WHAT THIS TASK INVOLVES.
Copy every record exactly as it appears in the data below.

(Records excerpted from a collection)
= Beginning of Section =
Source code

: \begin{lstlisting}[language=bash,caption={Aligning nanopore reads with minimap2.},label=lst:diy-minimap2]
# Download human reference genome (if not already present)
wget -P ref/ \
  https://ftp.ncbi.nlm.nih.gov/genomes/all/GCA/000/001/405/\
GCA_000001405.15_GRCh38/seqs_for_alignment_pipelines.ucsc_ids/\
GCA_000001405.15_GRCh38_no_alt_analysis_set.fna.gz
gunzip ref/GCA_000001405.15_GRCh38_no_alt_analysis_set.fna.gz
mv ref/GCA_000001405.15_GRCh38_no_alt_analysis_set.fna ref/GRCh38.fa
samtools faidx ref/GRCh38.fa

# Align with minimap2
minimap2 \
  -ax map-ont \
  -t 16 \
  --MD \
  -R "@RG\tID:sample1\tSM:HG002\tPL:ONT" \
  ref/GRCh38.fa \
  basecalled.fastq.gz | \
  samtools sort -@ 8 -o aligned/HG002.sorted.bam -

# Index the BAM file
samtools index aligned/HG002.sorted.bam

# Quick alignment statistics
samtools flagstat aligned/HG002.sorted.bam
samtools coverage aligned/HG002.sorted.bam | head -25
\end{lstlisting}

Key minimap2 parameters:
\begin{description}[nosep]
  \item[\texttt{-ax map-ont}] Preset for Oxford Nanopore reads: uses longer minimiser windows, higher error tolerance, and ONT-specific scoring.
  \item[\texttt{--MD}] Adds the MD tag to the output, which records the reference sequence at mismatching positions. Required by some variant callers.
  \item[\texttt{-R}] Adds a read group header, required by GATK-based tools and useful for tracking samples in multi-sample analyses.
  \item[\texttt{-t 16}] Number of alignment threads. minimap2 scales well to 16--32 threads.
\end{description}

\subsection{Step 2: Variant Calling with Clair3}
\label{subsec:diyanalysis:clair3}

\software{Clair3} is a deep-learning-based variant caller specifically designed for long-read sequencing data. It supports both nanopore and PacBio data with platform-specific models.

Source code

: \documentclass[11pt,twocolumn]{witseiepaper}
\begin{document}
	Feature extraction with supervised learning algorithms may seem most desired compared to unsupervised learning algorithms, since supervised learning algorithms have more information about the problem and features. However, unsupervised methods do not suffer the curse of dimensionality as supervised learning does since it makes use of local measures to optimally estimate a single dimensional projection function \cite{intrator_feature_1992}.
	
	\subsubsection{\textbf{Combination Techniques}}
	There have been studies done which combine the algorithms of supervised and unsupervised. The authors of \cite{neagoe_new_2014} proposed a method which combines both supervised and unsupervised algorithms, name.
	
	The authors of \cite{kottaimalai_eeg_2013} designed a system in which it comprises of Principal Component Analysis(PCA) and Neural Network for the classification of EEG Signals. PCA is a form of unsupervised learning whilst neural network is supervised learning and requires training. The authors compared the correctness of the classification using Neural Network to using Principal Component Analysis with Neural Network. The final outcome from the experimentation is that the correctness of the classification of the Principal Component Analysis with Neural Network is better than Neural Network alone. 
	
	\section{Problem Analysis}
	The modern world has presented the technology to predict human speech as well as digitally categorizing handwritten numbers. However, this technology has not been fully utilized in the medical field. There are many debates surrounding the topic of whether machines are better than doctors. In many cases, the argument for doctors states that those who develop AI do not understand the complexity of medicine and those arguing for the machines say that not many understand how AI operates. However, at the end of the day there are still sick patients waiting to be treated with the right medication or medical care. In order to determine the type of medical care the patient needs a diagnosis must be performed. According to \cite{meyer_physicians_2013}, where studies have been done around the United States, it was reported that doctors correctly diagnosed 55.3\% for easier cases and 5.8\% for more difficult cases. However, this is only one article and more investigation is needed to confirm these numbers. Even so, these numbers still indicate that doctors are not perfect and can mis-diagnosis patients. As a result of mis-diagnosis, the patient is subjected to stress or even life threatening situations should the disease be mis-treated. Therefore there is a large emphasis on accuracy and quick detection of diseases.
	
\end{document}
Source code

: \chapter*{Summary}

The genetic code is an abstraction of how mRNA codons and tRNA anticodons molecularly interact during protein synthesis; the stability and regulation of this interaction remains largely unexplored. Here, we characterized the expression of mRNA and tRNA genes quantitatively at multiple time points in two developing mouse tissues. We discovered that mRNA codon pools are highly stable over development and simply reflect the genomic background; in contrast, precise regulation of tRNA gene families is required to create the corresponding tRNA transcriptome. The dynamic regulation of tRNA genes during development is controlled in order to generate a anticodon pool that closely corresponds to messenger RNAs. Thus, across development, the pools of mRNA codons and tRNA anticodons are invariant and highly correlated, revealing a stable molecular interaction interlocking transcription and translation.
= End of Section =
SOLUTION FOR THIS PROBLEM.
Source code

: \begin{lstlisting}[language=bash,caption={Aligning nanopore reads with minimap2.},label=lst:diy-minimap2]
# Download human reference genome (if not already present)
wget -P ref/ \
  https://ftp.ncbi.nlm.nih.gov/genomes/all/GCA/000/001/405/\
GCA_000001405.15_GRCh38/seqs_for_alignment_pipelines.ucsc_ids/\
GCA_000001405.15_GRCh38_no_alt_analysis_set.fna.gz
gunzip ref/GCA_000001405.15_GRCh38_no_alt_analysis_set.fna.gz
mv ref/GCA_000001405.15_GRCh38_no_alt_analysis_set.fna ref/GRCh38.fa
samtools faidx ref/GRCh38.fa

# Align with minimap2
minimap2 \
  -ax map-ont \
  -t 16 \
  --MD \
  -R "@RG\tID:sample1\tSM:HG002\tPL:ONT" \
  ref/GRCh38.fa \
  basecalled.fastq.gz | \
  samtools sort -@ 8 -o aligned/HG002.sorted.bam -

# Index the BAM file
samtools index aligned/HG002.sorted.bam

# Quick alignment statistics
samtools flagstat aligned/HG002.sorted.bam
samtools coverage aligned/HG002.sorted.bam | head -25
\end{lstlisting}

Key minimap2 parameters:
\begin{description}[nosep]
  \item[\texttt{-ax map-ont}] Preset for Oxford Nanopore reads: uses longer minimiser windows, higher error tolerance, and ONT-specific scoring.
  \item[\texttt{--MD}] Adds the MD tag to the output, which records the reference sequence at mismatching positions. Required by some variant callers.
  \item[\texttt{-R}] Adds a read group header, required by GATK-based tools and useful for tracking samples in multi-sample analyses.
  \item[\texttt{-t 16}] Number of alignment threads. minimap2 scales well to 16--32 threads.
\end{description}

\subsection{Step 2: Variant Calling with Clair3}
\label{subsec:diyanalysis:clair3}

\software{Clair3} is a deep-learning-based variant caller specifically designed for long-read sequencing data. It supports both nanopore and PacBio data with platform-specific models.

Source code

: \documentclass[11pt,twocolumn]{witseiepaper}
\begin{document}
	Feature extraction with supervised learning algorithms may seem most desired compared to unsupervised learning algorithms, since supervised learning algorithms have more information about the problem and features. However, unsupervised methods do not suffer the curse of dimensionality as supervised learning does since it makes use of local measures to optimally estimate a single dimensional projection function \cite{intrator_feature_1992}.
	
	\subsubsection{\textbf{Combination Techniques}}
	There have been studies done which combine the algorithms of supervised and unsupervised. The authors of \cite{neagoe_new_2014} proposed a method which combines both supervised and unsupervised algorithms, name.
	
	The authors of \cite{kottaimalai_eeg_2013} designed a system in which it comprises of Principal Component Analysis(PCA) and Neural Network for the classification of EEG Signals. PCA is a form of unsupervised learning whilst neural network is supervised learning and requires training. The authors compared the correctness of the classification using Neural Network to using Principal Component Analysis with Neural Network. The final outcome from the experimentation is that the correctness of the classification of the Principal Component Analysis with Neural Network is better than Neural Network alone. 
	
	\section{Problem Analysis}
	The modern world has presented the technology to predict human speech as well as digitally categorizing handwritten numbers. However, this technology has not been fully utilized in the medical field. There are many debates surrounding the topic of whether machines are better than doctors. In many cases, the argument for doctors states that those who develop AI do not understand the complexity of medicine and those arguing for the machines say that not many understand how AI operates. However, at the end of the day there are still sick patients waiting to be treated with the right medication or medical care. In order to determine the type of medical care the patient needs a diagnosis must be performed. According to \cite{meyer_physicians_2013}, where studies have been done around the United States, it was reported that doctors correctly diagnosed 55.3\% for easier cases and 5.8\% for more difficult cases. However, this is only one article and more investigation is needed to confirm these numbers. Even so, these numbers still indicate that doctors are not perfect and can mis-diagnosis patients. As a result of mis-diagnosis, the patient is subjected to stress or even life threatening situations should the disease be mis-treated. Therefore there is a large emphasis on accuracy and quick detection of diseases.
	
\end{document}
Source code

: \chapter*{Summary}

The genetic code is an abstraction of how mRNA codons and tRNA anticodons molecularly interact during protein synthesis; the stability and regulation of this interaction remains largely unexplored. Here, we characterized the expression of mRNA and tRNA genes quantitatively at multiple time points in two developing mouse tissues. We discovered that mRNA codon pools are highly stable over development and simply reflect the genomic background; in contrast, precise regulation of tRNA gene families is required to create the corresponding tRNA transcriptome. The dynamic regulation of tRNA genes during development is controlled in order to generate a anticodon pool that closely corresponds to messenger RNAs. Thus, across development, the pools of mRNA codons and tRNA anticodons are invariant and highly correlated, revealing a stable molecular interaction interlocking transcription and translation.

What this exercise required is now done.